[Stored items from a collection]
Segment Open
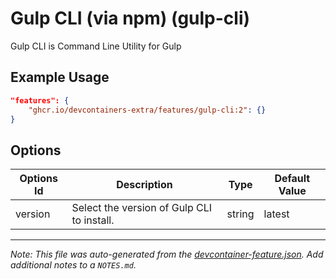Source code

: 
# Gulp CLI (via npm) (gulp-cli)

Gulp CLI is Command Line Utility for Gulp

## Example Usage

```json
"features": {
    "ghcr.io/devcontainers-extra/features/gulp-cli:2": {}
}
```

## Options

| Options Id | Description | Type | Default Value |
|-----|-----|-----|-----|
| version | Select the version of Gulp CLI to install. | string | latest |



---

_Note: This file was auto-generated from the [devcontainer-feature.json](devcontainer-feature.json).  Add additional notes to a `NOTES.md`._
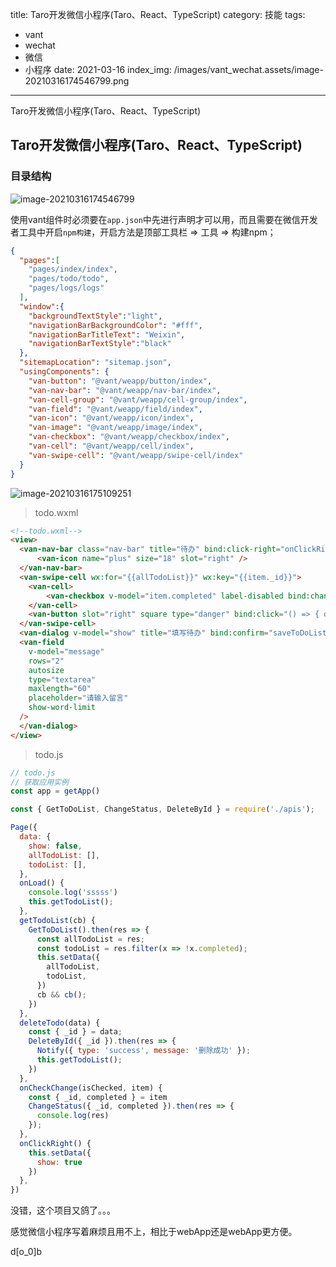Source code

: title: Taro开发微信小程序(Taro、React、TypeScript)
category: 技能
tags: 
   - vant
   - wechat
   - 微信
   - 小程序
date: 2021-03-16
index_img: /images/vant_wechat.assets/image-20210316174546799.png

---

Taro开发微信小程序(Taro、React、TypeScript)

<!--more-->

## Taro开发微信小程序(Taro、React、TypeScript)

### 目录结构

![image-20210316174546799](/images/vant_wechat.assets/image-20210316174546799.png)

使用vant组件时必须要在`app.json`中先进行声明才可以用，而且需要在微信开发者工具中开启`npm构建`，开启方法是顶部工具栏 => 工具 => 构建npm；

```json
{
  "pages":[
    "pages/index/index",
    "pages/todo/todo",
    "pages/logs/logs"
  ],
  "window":{
    "backgroundTextStyle":"light",
    "navigationBarBackgroundColor": "#fff",
    "navigationBarTitleText": "Weixin",
    "navigationBarTextStyle":"black"
  },
  "sitemapLocation": "sitemap.json",
  "usingComponents": {
    "van-button": "@vant/weapp/button/index",
    "van-nav-bar": "@vant/weapp/nav-bar/index",
    "van-cell-group": "@vant/weapp/cell-group/index",
    "van-field": "@vant/weapp/field/index",
    "van-icon": "@vant/weapp/icon/index",
    "van-image": "@vant/weapp/image/index",
    "van-checkbox": "@vant/weapp/checkbox/index",
    "van-cell": "@vant/weapp/cell/index",
    "van-swipe-cell": "@vant/weapp/swipe-cell/index"
  }
}

```



![image-20210316175109251](/images/vant_wechat.assets/image-20210316175109251.png)

> todo.wxml

```html
<!--todo.wxml-->
<view>
  <van-nav-bar class="nav-bar" title="待办" bind:click-right="onClickRight">
      <van-icon name="plus" size="18" slot="right" />
  </van-nav-bar>
  <van-swipe-cell wx:for="{{allTodoList}}" wx:key="{{item._id}}">
    <van-cell>
        <van-checkbox v-model="item.completed" label-disabled bind:change="(isChecked) => { onCheckChange(isChecked, item) }" >{{item.content}}</van-checkbox>
    </van-cell>
    <van-button slot="right" square type="danger" bind:click="() => { deleteTodo(item) }" text="删除" />
  </van-swipe-cell>
  <van-dialog v-model="show" title="填写待办" bind:confirm="saveToDoList" show-cancel-button show-confirm-button>
  <van-field
    v-model="message"
    rows="2"
    autosize
    type="textarea"
    maxlength="60"
    placeholder="请输入留言"
    show-word-limit
  />
  </van-dialog>
</view>

```

> todo.js

```js
// todo.js
// 获取应用实例
const app = getApp()

const { GetToDoList, ChangeStatus, DeleteById } = require('./apis');

Page({
  data: {
    show: false,
    allTodoList: [],
    todoList: [],
  },
  onLoad() {
    console.log('sssss')
    this.getTodoList();
  },
  getTodoList(cb) {
    GetToDoList().then(res => {
      const allTodoList = res;
      const todoList = res.filter(x => !x.completed);
      this.setData({
        allTodoList,
        todoList,
      })
      cb && cb();
    })
  },
  deleteTodo(data) {
    const { _id } = data;
    DeleteById({ _id }).then(res => {
      Notify({ type: 'success', message: '删除成功' });
      this.getTodoList();
    })
  },
  onCheckChange(isChecked, item) {
    const { _id, completed } = item
    ChangeStatus({ _id, completed }).then(res => {
      console.log(res)
    });
  },
  onClickRight() {
    this.setData({
      show: true
    })
  },
})

```





没错，这个项目又鸽了。。。

感觉微信小程序写着麻烦且用不上，相比于webApp还是webApp更方便。

d[o_0]b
Segment Closed
* **Aim of the exercise**:
Copy every line where the word "const" is present in the entries above.

* **Solution**:
const app = getApp()
const { GetToDoList, ChangeStatus, DeleteById } = require('./apis');
      const allTodoList = res;
      const todoList = res.filter(x => !x.completed);
    const { _id } = data;
    const { _id, completed } = item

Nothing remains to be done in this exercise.